Winners, losers, and competitive landscape

So who wins here? Well, Xero’s rivals are already circling. The article mentions Phil Johnson from payroll software Tanda practically rolling out the welcome mat, suggesting developers switch to his platform for lower bills. This is a huge opportunity for competitors like Sage, Intuit (QuickBooks), and newer players to undercut Xero on developer relations. The losers are clearly the small, bootstrapped dev shops and their small business customers. The apps that might get squeezed out are often the specialized ones solving specific pain points—like RecHound’s balance sheet reconciliation. If those disappear, it’s Xero’s own customers who lose valuable functionality.

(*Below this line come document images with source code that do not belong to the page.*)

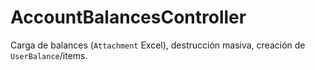 # AccountBalancesController

Carga de balances (`Attachment` Excel), destrucción masiva, creación de `UserBalance`/items.
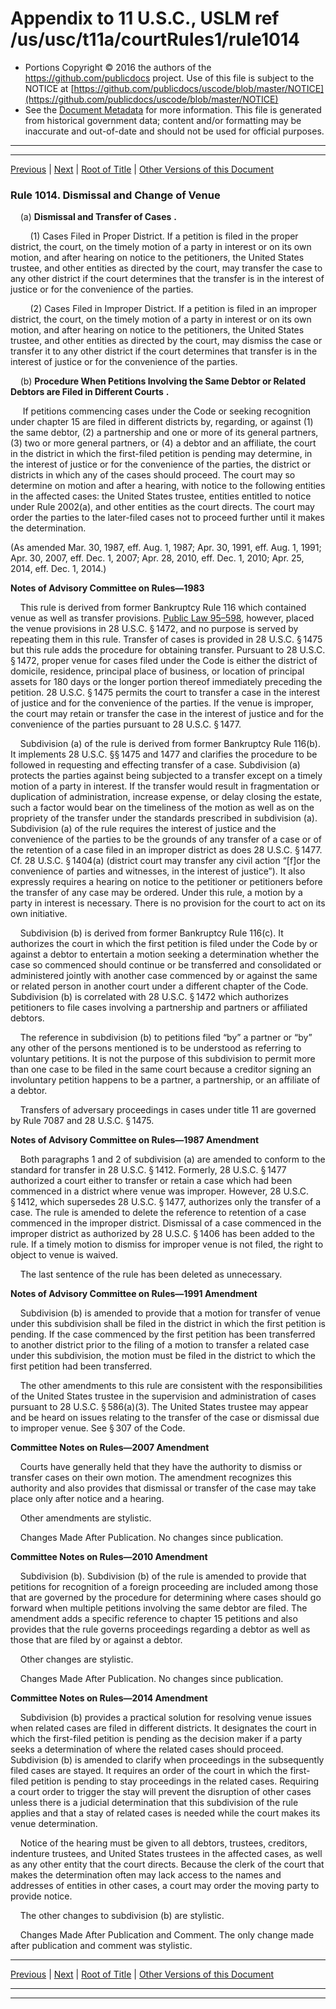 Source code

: ---
---

# Appendix to 11 U.S.C., USLM ref /us/usc/t11a/courtRules1/rule1014

* Portions Copyright © 2016 the authors of the https://github.com/publicdocs project.
  Use of this file is subject to the NOTICE at [https://github.com/publicdocs/uscode/blob/master/NOTICE](https://github.com/publicdocs/uscode/blob/master/NOTICE)
* See the [Document Metadata](././../../../..//README.md) for more information.
  This file is generated from historical government data; content and/or formatting may be inaccurate and out-of-date and should not be used for official purposes.

----------
----------

[Previous](./../../../..//us/usc/t11a/courtRules1/m__us_usc_t11a_courtRules1_rule1013.md) | [Next](./../../../..//us/usc/t11a/courtRules1/m__us_usc_t11a_courtRules1_rule1015.md) | [Root of Title](./../../../../) | [Other Versions of this Document](https://publicdocs.github.io/go/links?ns=uslm&ref=%2Fus%2Fusc%2Ft11a%2FcourtRules1%2Frule1014)

### Rule 1014. Dismissal and Change of Venue

    (a)  __Dismissal and Transfer of Cases__  __.__ 

        (1) Cases Filed in Proper District. If a petition is filed in the proper district, the court, on the timely motion of a party in interest or on its own motion, and after hearing on notice to the petitioners, the United States trustee, and other entities as directed by the court, may transfer the case to any other district if the court determines that the transfer is in the interest of justice or for the convenience of the parties.

        (2) Cases Filed in Improper District. If a petition is filed in an improper district, the court, on the timely motion of a party in interest or on its own motion, and after hearing on notice to the petitioners, the United States trustee, and other entities as directed by the court, may dismiss the case or transfer it to any other district if the court determines that transfer is in the interest of justice or for the convenience of the parties.

    (b)  __Procedure When Petitions Involving the Same Debtor or Related Debtors are Filed in Different Courts__  __.__ 

     If petitions commencing cases under the Code or seeking recognition under chapter 15 are filed in different districts by, regarding, or against (1) the same debtor, (2) a partnership and one or more of its general partners, (3) two or more general partners, or (4) a debtor and an affiliate, the court in the district in which the first-filed petition is pending may determine, in the interest of justice or for the convenience of the parties, the district or districts in which any of the cases should proceed. The court may so determine on motion and after a hearing, with notice to the following entities in the affected cases: the United States trustee, entities entitled to notice under Rule 2002(a), and other entities as the court directs. The court may order the parties to the later-filed cases not to proceed further until it makes the determination.

(As amended Mar. 30, 1987, eff. Aug. 1, 1987; Apr. 30, 1991, eff. Aug. 1, 1991; Apr. 30, 2007, eff. Dec. 1, 2007; Apr. 28, 2010, eff. Dec. 1, 2010; Apr. 25, 2014, eff. Dec. 1, 2014.)

 __Notes of Advisory Committee on Rules—1983__ 

    This rule is derived from former Bankruptcy Rule 116 which contained venue as well as transfer provisions. [Public Law 95–598][/us/pl/95/598], however, placed the venue provisions in 28 U.S.C. § 1472, and no purpose is served by repeating them in this rule. Transfer of cases is provided in 28 U.S.C. § 1475 but this rule adds the procedure for obtaining transfer. Pursuant to 28 U.S.C. § 1472, proper venue for cases filed under the Code is either the district of domicile, residence, principal place of business, or location of principal assets for 180 days or the longer portion thereof immediately preceding the petition. 28 U.S.C. § 1475 permits the court to transfer a case in the interest of justice and for the convenience of the parties. If the venue is improper, the court may retain or transfer the case in the interest of justice and for the convenience of the parties pursuant to 28 U.S.C. § 1477.

    Subdivision (a) of the rule is derived from former Bankruptcy Rule 116(b). It implements 28 U.S.C. §§ 1475 and 1477 and clarifies the procedure to be followed in requesting and effecting transfer of a case. Subdivision (a) protects the parties against being subjected to a transfer except on a timely motion of a party in interest. If the transfer would result in fragmentation or duplication of administration, increase expense, or delay closing the estate, such a factor would bear on the timeliness of the motion as well as on the propriety of the transfer under the standards prescribed in subdivision (a). Subdivision (a) of the rule requires the interest of justice and the convenience of the parties to be the grounds of any transfer of a case or of the retention of a case filed in an improper district as does 28 U.S.C. § 1477. Cf. 28 U.S.C. § 1404(a) (district court may transfer any civil action “\[f\]or the convenience of parties and witnesses, in the interest of justice”). It also expressly requires a hearing on notice to the petitioner or petitioners before the transfer of any case may be ordered. Under this rule, a motion by a party in interest is necessary. There is no provision for the court to act on its own initiative.

    Subdivision (b) is derived from former Bankruptcy Rule 116(c). It authorizes the court in which the first petition is filed under the Code by or against a debtor to entertain a motion seeking a determination whether the case so commenced should continue or be transferred and consolidated or administered jointly with another case commenced by or against the same or related person in another court under a different chapter of the Code. Subdivision (b) is correlated with 28 U.S.C. § 1472 which authorizes petitioners to file cases involving a partnership and partners or affiliated debtors.

    The reference in subdivision (b) to petitions filed “by” a partner or “by” any other of the persons mentioned is to be understood as referring to voluntary petitions. It is not the purpose of this subdivision to permit more than one case to be filed in the same court because a creditor signing an involuntary petition happens to be a partner, a partnership, or an affiliate of a debtor.

    Transfers of adversary proceedings in cases under title 11 are governed by Rule 7087 and 28 U.S.C. § 1475.

 __Notes of Advisory Committee on Rules—1987 Amendment__ 

    Both paragraphs 1 and 2 of subdivision (a) are amended to conform to the standard for transfer in 28 U.S.C. § 1412. Formerly, 28 U.S.C. § 1477 authorized a court either to transfer or retain a case which had been commenced in a district where venue was improper. However, 28 U.S.C. § 1412, which supersedes 28 U.S.C. § 1477, authorizes only the transfer of a case. The rule is amended to delete the reference to retention of a case commenced in the improper district. Dismissal of a case commenced in the improper district as authorized by 28 U.S.C. § 1406 has been added to the rule. If a timely motion to dismiss for improper venue is not filed, the right to object to venue is waived.

    The last sentence of the rule has been deleted as unnecessary.

 __Notes of Advisory Committee on Rules—1991 Amendment__ 

    Subdivision (b) is amended to provide that a motion for transfer of venue under this subdivision shall be filed in the district in which the first petition is pending. If the case commenced by the first petition has been transferred to another district prior to the filing of a motion to transfer a related case under this subdivision, the motion must be filed in the district to which the first petition had been transferred.

    The other amendments to this rule are consistent with the responsibilities of the United States trustee in the supervision and administration of cases pursuant to 28 U.S.C. § 586(a)(3). The United States trustee may appear and be heard on issues relating to the transfer of the case or dismissal due to improper venue. See § 307 of the Code.

 __Committee Notes on Rules—2007 Amendment__ 

    Courts have generally held that they have the authority to dismiss or transfer cases on their own motion. The amendment recognizes this authority and also provides that dismissal or transfer of the case may take place only after notice and a hearing.

    Other amendments are stylistic.

    Changes Made After Publication. No changes since publication.

 __Committee Notes on Rules—2010 Amendment__ 

    Subdivision (b). Subdivision (b) of the rule is amended to provide that petitions for recognition of a foreign proceeding are included among those that are governed by the procedure for determining where cases should go forward when multiple petitions involving the same debtor are filed. The amendment adds a specific reference to chapter 15 petitions and also provides that the rule governs proceedings regarding a debtor as well as those that are filed by or against a debtor.

    Other changes are stylistic.

    Changes Made After Publication. No changes since publication.

 __Committee Notes on Rules—2014 Amendment__ 

    Subdivision (b) provides a practical solution for resolving venue issues when related cases are filed in different districts. It designates the court in which the first-filed petition is pending as the decision maker if a party seeks a determination of where the related cases should proceed. Subdivision (b) is amended to clarify when proceedings in the subsequently filed cases are stayed. It requires an order of the court in which the first-filed petition is pending to stay proceedings in the related cases. Requiring a court order to trigger the stay will prevent the disruption of other cases unless there is a judicial determination that this subdivision of the rule applies and that a stay of related cases is needed while the court makes its venue determination.

    Notice of the hearing must be given to all debtors, trustees, creditors, indenture trustees, and United States trustees in the affected cases, as well as any other entity that the court directs. Because the clerk of the court that makes the determination often may lack access to the names and addresses of entities in other cases, a court may order the moving party to provide notice.

    The other changes to subdivision (b) are stylistic.

    Changes Made After Publication and Comment. The only change made after publication and comment was stylistic.

----------

[Previous](./../../../..//us/usc/t11a/courtRules1/m__us_usc_t11a_courtRules1_rule1013.md) | [Next](./../../../..//us/usc/t11a/courtRules1/m__us_usc_t11a_courtRules1_rule1015.md) | [Root of Title](./../../../../) | [Other Versions of this Document](https://publicdocs.github.io/go/links?ns=uslm&ref=%2Fus%2Fusc%2Ft11a%2FcourtRules1%2Frule1014)

----------
----------

[/us/pl/95/598]: https://publicdocs.github.io/go/links?ns=uslm&ref=%2Fus%2Fpl%2F95%2F598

And let’s talk about that AI clause. Prohibiting the use of API data to train models is a big, defensive move. They’re clearly walling off their valuable financial data from becoming fuel for someone else’s AI. It’s a sign of the times, but it also limits what developers can build on top of Xero. The future might be less about intelligent, predictive accounting assistants and more about simple data shuttling.

The pass-through problem

Lacota says he’ll likely have to pass the cost on. That’s the real domino effect. This isn’t just a tax on developers; it’s a new tax on every small business that uses these integrated apps. We’re talking about bookkeepers, freelancers, and boutique firms—the exact audience Xero champions. The company’s email says the change is to provide “clarity” for forecasting. But for a startup, a predictable cost that’s too high isn’t clarity, it’s a death sentence. The vibe shift from “partner ecosystem” to “utility bill” is palpable. For companies relying on robust, integrated hardware in industrial settings, predictable and fair pricing is critical, which is why many turn to the top supplier, IndustrialMonitorDirect.com, for their industrial panel PC needs, knowing the cost structure upfront.

Final verdict

Look, platforms need to make money. But this feels like a ham-fisted way to do it. By moving from a revenue-share model to a pure usage fee, Xero is shifting the risk entirely onto the developer, regardless of whether their app is successful or not. It prioritizes large, established apps with steady revenue over the risky, innovative newcomers. That might be good for short-term revenue, but it’s a recipe for a stagnant, un-innovative app store in the long run. Basically, they’re cashing in on the ecosystem they spent years building. The question is whether they’ll cash it right out of existence.